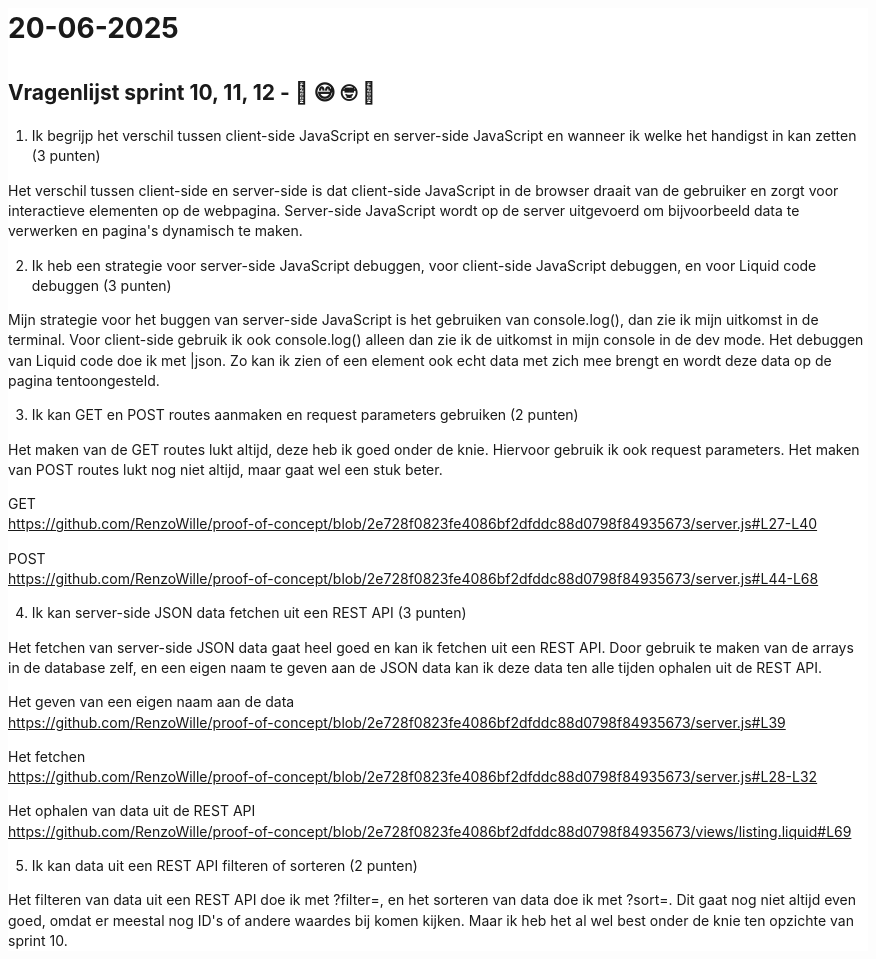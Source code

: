 # 20-06-2025

## Vragenlijst sprint 10, 11, 12 - 🫣 😅 🤓 🍗
 
1. Ik begrijp het verschil tussen client-side JavaScript en server-side JavaScript en wanneer ik welke het handigst in kan zetten (3 punten)

Het verschil tussen client-side en server-side is dat client-side JavaScript in de browser draait van de gebruiker en zorgt voor interactieve elementen op de webpagina. Server-side JavaScript wordt op de server uitgevoerd om bijvoorbeeld data te verwerken en pagina's dynamisch te maken.

2. Ik heb een strategie voor server-side JavaScript debuggen, voor client-side JavaScript debuggen, en voor Liquid code debuggen (3 punten)

Mijn strategie voor het buggen van server-side JavaScript is het gebruiken van console.log(), dan zie ik mijn uitkomst in de terminal. Voor client-side gebruik ik ook console.log() alleen dan zie ik de uitkomst in mijn console in de dev mode. Het debuggen van Liquid code doe ik met |json. Zo kan ik zien of een element ook echt data met zich mee brengt en wordt deze data op de pagina tentoongesteld.

3. Ik kan GET en POST routes aanmaken en request parameters gebruiken (2 punten)

Het maken van de GET routes lukt altijd, deze heb ik goed onder de knie. Hiervoor gebruik ik ook request parameters. Het maken van POST routes lukt nog niet altijd, maar gaat wel een stuk beter. 

GET <br>
https://github.com/RenzoWille/proof-of-concept/blob/2e728f0823fe4086bf2dfddc88d0798f84935673/server.js#L27-L40

POST <br>
https://github.com/RenzoWille/proof-of-concept/blob/2e728f0823fe4086bf2dfddc88d0798f84935673/server.js#L44-L68

4. Ik kan server-side JSON data fetchen uit een REST API (3 punten)

Het fetchen van server-side JSON data gaat heel goed en kan ik fetchen uit een REST API. Door gebruik te maken van de arrays in de database zelf, en een eigen naam te geven aan de JSON data kan ik deze data ten alle tijden ophalen uit de REST API.

Het geven van een eigen naam aan de data <br>
https://github.com/RenzoWille/proof-of-concept/blob/2e728f0823fe4086bf2dfddc88d0798f84935673/server.js#L39

Het fetchen <br>
https://github.com/RenzoWille/proof-of-concept/blob/2e728f0823fe4086bf2dfddc88d0798f84935673/server.js#L28-L32

Het ophalen van data uit de REST API <br>
https://github.com/RenzoWille/proof-of-concept/blob/2e728f0823fe4086bf2dfddc88d0798f84935673/views/listing.liquid#L69

5. Ik kan data uit een REST API filteren of sorteren (2 punten)

Het filteren van data uit een REST API doe ik met ?filter=, en het sorteren van data doe ik met ?sort=. Dit gaat nog niet altijd even goed, omdat er meestal nog ID's of andere waardes bij komen kijken. Maar ik heb het al wel best onder de knie ten opzichte van sprint 10.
^^^^
Return every line of the listing above that contains "geven".

Het fetchen van server-side JSON data gaat heel goed en kan ik fetchen uit een REST API. Door gebruik te maken van de arrays in de database zelf, en een eigen naam te geven aan de JSON data kan ik deze data ten alle tijden ophalen uit de REST API.
Het geven van een eigen naam aan de data <br>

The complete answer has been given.